**** MATERIAL PROVIDED
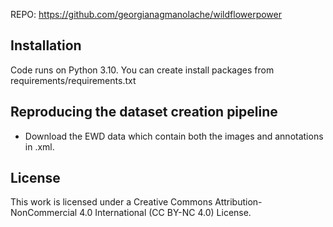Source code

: REPO: https://github.com/georgianagmanolache/wildflowerpower

## Installation
Code runs on Python 3.10. You can create install packages from requirements/requirements.txt

## Reproducing the dataset creation pipeline

* Download the EWD data which contain both the images and annotations in .xml.

## License
This work is licensed under a Creative Commons Attribution-NonCommercial 4.0 International (CC BY-NC 4.0) License.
********
*WORK TO BE COMPLETED*
Letter for letter, reproduce every record above and skip the pictures.

*YOUR RESPONSE*
Source code

: REPO: https://github.com/georgianagmanolache/wildflowerpower

## Installation
Code runs on Python 3.10. You can create install packages from requirements/requirements.txt

## Reproducing the dataset creation pipeline

* Download the EWD data which contain both the images and annotations in .xml.

## License
This work is licensed under a Creative Commons Attribution-NonCommercial 4.0 International (CC BY-NC 4.0) License.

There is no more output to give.